5/03/2016

Jangan Jadikan Kami Buruh

Deary Anak Rantau, Ironis sekali keadaan masyarakat Indonesia kini yang berbondong-bondong, berebut dan bekerja keras demi status pekerjaan sebagai buruh. 

Dari berbagai wilayah di indonesia dari sabang sampai merauke, mereka berbondong-bondong pergi merantau ke Ibu Kota Indonesia, Jakarta, dan wilayah jabodetabek dengan sekedar ingin mempunyai penghasilan, dapat di katakan buruknya sebagai buruh. entah itu buruh orang dalam negri atau di pekerjakan oleh pihak luar negri.

Berbagai kelulusan pendidikan dari SD, SMP, SMK/SMA dan Sarjana mereka berbondong bondong ke wilayah ibu kota negara, mungkin hal seperti ini di karena kan di wilayah asal mereka tidak adanya lowongan pekerjaan.

Dari wilayah jawa, hampir semua sekolah SMK yang ada di jawa mereka tiap Tahun mengirim anak kelulusan terbaru dari sekolah mereka dan menjadi tenaga kerja ke sejumlah wilayah jabodetabek untuk menjadi seorang buruh pabrik, dengan iming-iming gajih yang lumayan dan tentunya lebih besar dari kota asal mereka.

Apakah ini sudah menjadi adat di Indonesia, ketika mereka lulus sekolah SMK mereka di harus kan merantau ke wilayah jabodetabek untuk menjadi buruh pabrik?
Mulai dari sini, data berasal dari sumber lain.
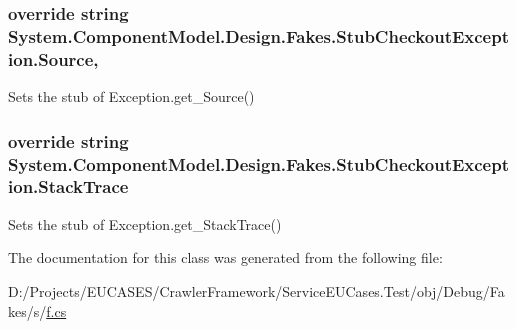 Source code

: \hypertarget{class_system_1_1_component_model_1_1_design_1_1_fakes_1_1_stub_checkout_exception_a2a5a22faaf27912906365c56c00705d6}{
\subsubsection[{Source}]{\setlength{\rightskip}{0pt plus 5cm}override string System.\-Component\-Model.\-Design.\-Fakes.\-Stub\-Checkout\-Exception.\-Source\hspace{0.3cm}{\ttfamily [get]}, {\ttfamily [set]}}}\label{class_system_1_1_component_model_1_1_design_1_1_fakes_1_1_stub_checkout_exception_a2a5a22faaf27912906365c56c00705d6}


Sets the stub of Exception.\-get\-\_\-\-Source()

\hypertarget{class_system_1_1_component_model_1_1_design_1_1_fakes_1_1_stub_checkout_exception_ae3e221c4f122e586cff5f80c393a526a}{
\subsubsection[{Stack\-Trace}]{\setlength{\rightskip}{0pt plus 5cm}override string System.\-Component\-Model.\-Design.\-Fakes.\-Stub\-Checkout\-Exception.\-Stack\-Trace\hspace{0.3cm}{\ttfamily [get]}}}\label{class_system_1_1_component_model_1_1_design_1_1_fakes_1_1_stub_checkout_exception_ae3e221c4f122e586cff5f80c393a526a}


Sets the stub of Exception.\-get\-\_\-\-Stack\-Trace()



The documentation for this class was generated from the following file\-:\begin{DoxyCompactItemize}
\item 
D\-:/\-Projects/\-E\-U\-C\-A\-S\-E\-S/\-Crawler\-Framework/\-Service\-E\-U\-Cases.\-Test/obj/\-Debug/\-Fakes/s/\hyperlink{s_2f_8cs}{f.\-cs}\end{DoxyCompactItemize}
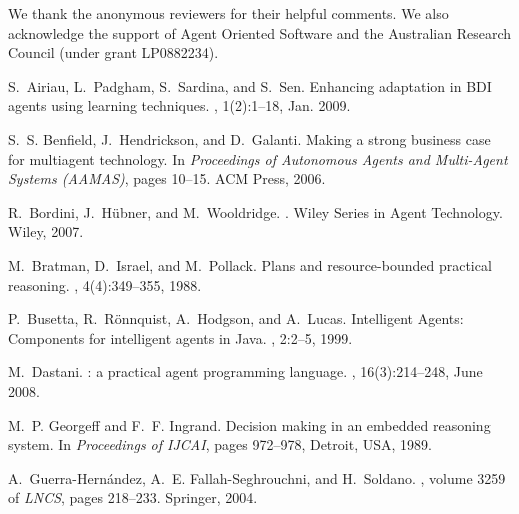 \documentclass{aamas2010_cameraReady}
\begin{document}
We thank the anonymous reviewers for their helpful comments. We also
acknowledge the support of Agent Oriented Software and the Australian Research Council (under
grant LP0882234).

%
% 
% 


\small

\begin{thebibliography}{10}

\medskip

S.~Airiau, L.~Padgham, S.~Sardina, and S.~Sen.
\newblock Enhancing adaptation in {BDI} agents using learning techniques.
, 1(2):1--18, Jan. 2009.

S.~S. Benfield, J.~Hendrickson, and D.~Galanti.
\newblock Making a strong business case for multiagent technology.
\newblock In {\em Proceedings of Autonomous Agents and Multi-Agent Systems
  (AAMAS)}, pages 10--15. ACM Press, 2006.

R.~Bordini, J.~H{\"u}bner, and M.~Wooldridge.
.
\newblock Wiley Series in Agent Technology. Wiley, 2007.

M.~Bratman, D.~Israel, and M.~Pollack.
\newblock Plans and resource-bounded practical reasoning.
, 4(4):349--355, 1988.

P.~Busetta, R.~R{\"o}nnquist, A.~Hodgson, and A.~Lucas.
 {I}ntelligent {A}gents: {C}omponents for intelligent agents in
  {J}ava.
, 2:2--5, 1999.

M.~Dastani.
: a practical agent programming language.
, 16(3):214--248, June
  2008.

M.~P. Georgeff and F.~F. Ingrand.
\newblock Decision making in an embedded reasoning system.
\newblock In {\em Proceedings of IJCAI}, pages 972--978, Detroit, USA, 1989.

A.~Guerra-Hern\'andez, A.~E. Fallah-Seghrouchni, and H.~Soldano.
, volume 3259 of {\em
  LNCS}, pages 218--233.
\newblock Springer, 2004.


\end{thebibliography}
\end{document}
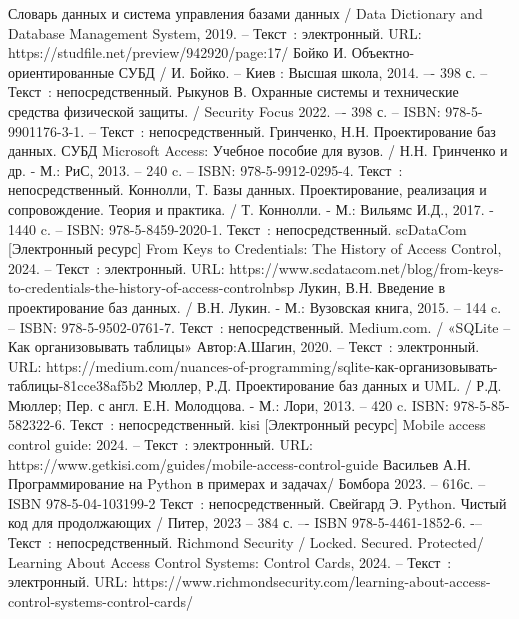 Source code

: 
\begin{thebibliography}{9}
	
	Словарь данных и система управления базами данных / Data Dictionary and Database Management System, 2019. – Текст~: электронный. URL: https://studfile.net/preview/942920/page:17/
	Бойко И. Объектно-ориентированные СУБД / И. Бойко. – Киев : Высшая школа, 2014. –- 398 с. -- Текст~: непосредственный.  
	Рыкунов В. Охранные системы и технические средства физической защиты.  /  Security Focus 2022. –- 398 с. – ISBN: 978-5-9901176-3-1. – Текст~: непосредственный.   
	Гринченко, Н.Н. Проектирование баз данных. СУБД Microsoft Access: Учебное пособие для вузов. / Н.Н. Гринченко и др. - М.: РиС, 2013. -- 240 c. -- ISBN: 978-5-9912-0295-4.  Текст~: непосредственный.
	Коннолли, Т. Базы данных. Проектирование, реализация и сопровождение. Теория и практика. / Т. Коннолли. - М.: Вильямс И.Д., 2017. - 1440 c. -- ISBN:  978-5-8459-2020-1. Текст~: непосредственный.
	scDataCom [Электронный ресурс] From Keys to Credentials: The History of Access Control, 2024. – Текст~: электронный. URL: https://www.scdatacom.net/blog/from-keys-to-credentials-the-history-of-access-controlnbsp
	Лукин, В.Н. Введение в проектирование баз данных. / В.Н. Лукин. - М.: Вузовская книга, 2015. -- 144 c. -- ISBN: 978-5-9502-0761-7. Текст~: непосредственный.	
	Medium.com. / «SQLite – Как организовывать таблицы» Автор:А.Шагин, 2020. – Текст~: электронный. URL: https://medium.com/nuances-of-programming/sqlite-как-организовывать-таблицы-81cce38af5b2
	Мюллер, Р.Д. Проектирование баз данных и UML. / Р.Д. Мюллер; Пер. с англ. Е.Н. Молодцова. - М.: Лори, 2013. -- 420 c. ISBN: 978-5-85-582322-6. Текст~: непосредственный.
	kisi [Электронный ресурс] Mobile access control guide: 2024.  – Текст~: электронный. URL: https://www.getkisi.com/guides/mobile-access-control-guide
	 Васильев А.Н. Программирование на Python в примерах и задачах/ Бомбора 2023. -- 616с. --ISBN 978-5-04-103199-2 Текст~: непосредственный.    	
	Свейгард Э. Python. Чистый код для продолжающих / Питер, 2023 – 384 с. –- ISBN 978-5-4461-1852-6. -– Текст~: непосредственный.    
	Richmond Security / Locked. Secured. Protected/ Learning About Access Control Systems: Control Cards, 2024.  – Текст~: электронный. URL: https://www.richmondsecurity.com/learning-about-access-control-systems-control-cards/

\end{thebibliography}
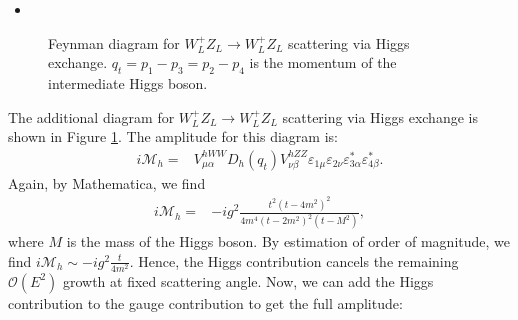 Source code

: \begin{itemize}
    \item [(b)]
\end{itemize}
\begin{figure}
    \centering
    \caption{Feynman diagram for $W^+_L Z_L \to W^+_L Z_L$ scattering via Higgs exchange. $q_t = p_1 - p_3 = p_2 - p_4$ is the momentum of the intermediate Higgs boson.}
    \label{HW4:w-z-scattering-higgs-exchange}
\end{figure}
The additional diagram for $W^+_L Z_L \to W^+_L Z_L$ scattering via Higgs exchange is shown in Figure \ref{HW4:w-z-scattering-higgs-exchange}. The amplitude for this diagram is:
\begin{align}
    i\mathcal{M}_h =& V^{hWW}_{\mu\alpha} D_h(q_t) V^{hZZ}_{\nu\beta} \varepsilon_{1\mu} \varepsilon_{2\nu} \varepsilon_{3\alpha}^* \varepsilon_{4\beta}^*.
\end{align}
Again, by Mathematica, we find
\begin{align}
    i\mathcal{M}_h =& -ig^2\frac{t^2 \left(t-4 m^2\right)^2}{4m^4 \left( t-2 m^2\right)^2 \left(t-M^2\right)},
\end{align}
where $M$ is the mass of the Higgs boson. By estimation of order of magnitude, we find $i\mathcal{M}_h \sim -ig^2\frac{t}{4m^2}$. Hence, the Higgs contribution cancels the remaining $\mathcal{O}(E^2)$ growth at fixed scattering angle. Now, we can add the Higgs contribution to the gauge contribution to get the full amplitude:

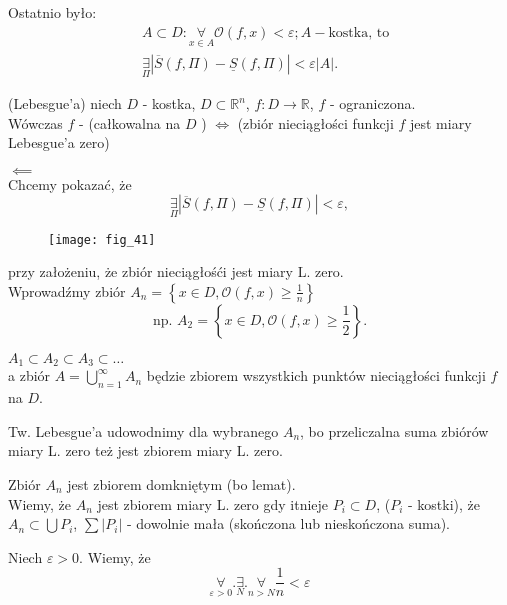 \documentclass[../main.tex]{subfiles}
\begin{document}
    Ostatnio było:
    \begin{align*}
        &A\subset D : \underset{x\in A}{\forall} \mathcal{O}(f,x)<\varepsilon; A - \text{kostka, to}\\
        &\underset{\Pi}{\exists} | \overline{S}(f,\Pi) - \underline{S}(f,\Pi)| < \varepsilon |A|
    .\end{align*}
    \begin{tw}
        (Lebesgue'a) niech $D$ - kostka, $D\subset \mathbb{R}^n$, $f: D\to \mathbb{R}$, $f$ - ograniczona.\\
        Wówczas $f$ - (całkowalna na $D$ ) $\iff$ (zbiór nieciągłości funkcji $f$ jest miary Lebesgue'a zero)
    \end{tw}
    \begin{dowod}
        $\impliedby$ \\
        Chcemy pokazać, że \[
            \underset{\Pi}{\exists} |\overline{S}(f,\Pi) - \underline{S}(f,\Pi) | < \varepsilon
        ,\]
            \begin{figure}[h]
                \centering
                \texttt{[image: fig\_41]}
            \end{figure}
        przy założeniu, że zbiór nieciągłośći jest miary L. zero.\\
        Wprowadźmy zbiór $A_n = \left\{ x\in D, \mathcal{O}(f,x) \ge \frac{1}{n} \right\} $
        \[
            \text{np. } A_2 = \left\{ x\in D, \mathcal{O}(f,x) \ge \frac{1}{2} \right\}
        .\]
        \begin{obserwacja}
            $A_1\subset A_2\subset A_3\subset \ldots$\\
            a zbiór $A = \bigcup_{n=1}^{\infty}A_n$ będzie zbiorem wszystkich punktów nieciągłości funkcji $f$ na  $D$.\\
        \end{obserwacja}
            Tw. Lebesgue'a udowodnimy dla wybranego $A_n$, bo przeliczalna suma zbiórów miary L. zero też jest zbiorem miary L. zero.
        \begin{uwaga}
            Zbiór $A_n$ jest zbiorem domkniętym (bo lemat).\\
            Wiemy, że $A_n$ jest zbiorem miary L. zero gdy itnieje $P_i \subset D$, ($P_i$ - kostki), że $A_n \subset \bigcup P_i $, $\sum |P_i |$ - dowolnie mała (skończona lub nieskończona suma).\\
        \end{uwaga}
        Niech $\varepsilon > 0$. Wiemy, że
        \[
        \underset{\varepsilon>0}{\forall} . \underset{N}{\exists} . \underset{n > N}{\forall} \frac{1}{n} < \varepsilon
\]
\end{dowod}
\end{document}
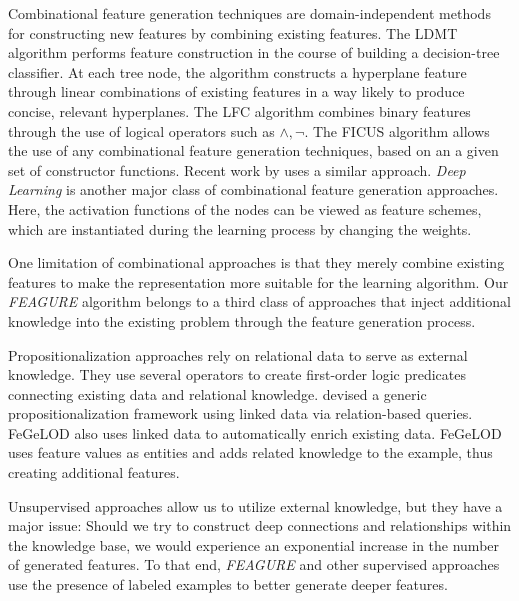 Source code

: \documentclass[letterpaper]{article} %
\theoremstyle{definition}
\begin{document}
Combinational feature generation techniques are domain-independent methods for constructing new features by combining existing features. The LDMT algorithm \cite{utgo1991linear} performs feature construction in the course of building a decision-tree classifier. At each tree node, the algorithm constructs a hyperplane feature through linear combinations of existing features in a way likely to produce concise, relevant hyperplanes. The LFC algorithm \cite{ragavan1993complex} combines binary features through the use of logical operators such as $\land ,\lnot$.
The FICUS algorithm \cite{markovitch2002feature} allows the use of any combinational feature generation techniques, based on an a given set of constructor functions. Recent work by \citeauthor{katz2016explorekit}  uses a similar approach.
\emph{Deep Learning} \cite{rumelhart1986learning,lecun1998gradient} is another major class of combinational feature generation approaches. Here, the activation functions of the nodes can be viewed as feature schemes, which are instantiated during the learning process by changing the weights.

One limitation of combinational approaches is that they merely combine existing features to make the representation more suitable for the 
learning algorithm. 
Our \emph{FEAGURE} algorithm belongs to a third class of approaches that inject additional knowledge into the existing problem through the feature generation process.

Propositionalization approaches  rely on relational data to serve as external knowledge. They use several operators to create first-order logic predicates connecting existing data and relational knowledge. 
\citeauthor{cheng2011automatedfull} devised a generic propositionalization framework  using linked data via relation-based queries. 
FeGeLOD \cite{paulheim2012unsupervisedfull} also uses linked data to automatically enrich existing data. 
FeGeLOD uses feature values as entities and adds related knowledge to the example,
thus creating additional features.

Unsupervised approaches allow us to utilize external knowledge, but they have a major issue: Should we try to construct deep connections and relationships within the knowledge base, we would experience an exponential increase in the number of generated features.
To that end, \emph{FEAGURE} and other supervised approaches use the presence of labeled examples to better generate deeper features.
\end{document}
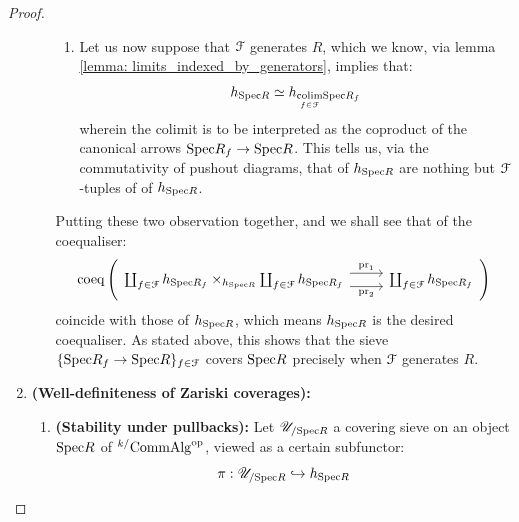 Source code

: \begin{proof}
\begin{enumerate}
\begin{enumerate}
\begin{enumerate}
                                                \item Let us now suppose that $\mathcal{F}$ generates $R$, which we know, via lemma \ref{lemma: limits_indexed_by_generators}, implies that:
                                                    $$h_{\mathrm{Spec} R} \simeq h_{\underset{f \in \mathcal{F}}{\operatorname{colim}} \mathrm{Spec} R_f}$$
                                                wherein the colimit is to be interpreted as the coproduct of the canonical arrows $\mathrm{Spec} R_f \to \mathrm{Spec} R$. This tells us, via the commutativity of pushout diagrams, that  of $h_{\mathrm{Spec} R}$ are nothing but $\mathcal{F}$-tuples of  of $h_{\mathrm{Spec} R}$.
                                            \end{enumerate}
                                         Putting these two observation together, and we shall see that  of the coequaliser:
                                            $$
                                                \coeq
                                                \left(
                                                    \begin{tikzcd}
                                                    	{\coprod_{f \in \calF} h_{\Spec R_f} \x_{h_{\Spec R}} \coprod_{f \in \calF} h_{\Spec R_f}} & {\coprod_{f \in \calF} h_{\Spec R_f}}
                                                    	\arrow["{\pr_2}"', shift right=2, from=1-1, to=1-2]
                                                    	\arrow["{\pr_1}", shift left=2, from=1-1, to=1-2]
                                                    \end{tikzcd}
                                                \right)
                                            $$
                                        coincide with those of $h_{\mathrm{Spec} R}$, which means $h_{\mathrm{Spec} R}$ is the desired coequaliser. As stated above, this shows that the sieve $\{\mathrm{Spec} R_f \to \mathrm{Spec} R\}_{f \in \mathcal{F}}$ covers $\mathrm{Spec} R$ precisely when $\mathcal{F}$ generates $R$. 
                                    \end{enumerate}
                                \item \textbf{(Well-definiteness of Zariski coverages):} 
                                    \begin{enumerate}
                                        \item \textbf{(Stability under pullbacks):} Let $\mathscr{U}_{/\mathrm{Spec} R}$ a covering sieve on an object $\mathrm{Spec} R$ of ${}^{k/}\mathrm{Comm}\mathrm{Alg}^{\mathrm{op}}$, viewed as a certain subfunctor:
                                            $$\pi: \mathscr{U}_{/\mathrm{Spec} R} \hookrightarrow h_{\mathrm{Spec} R}$$

\end{enumerate}
\end{enumerate}
\end{proof}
Dan kebanyakan bekerja di perusahaan asing yang ada di indonesia.

Sangat disayangkan jika para calon penerus bangsa harus menjadi seorang buruh di usia produktif mereka. Padahal dengan menjadi buruh pabrik dapat dikatakan mereka di jadikan robot bernyawa bagi perusahaan, yang tentunya menguntungkan pihak luar yang punya saham perusahaan tersebut.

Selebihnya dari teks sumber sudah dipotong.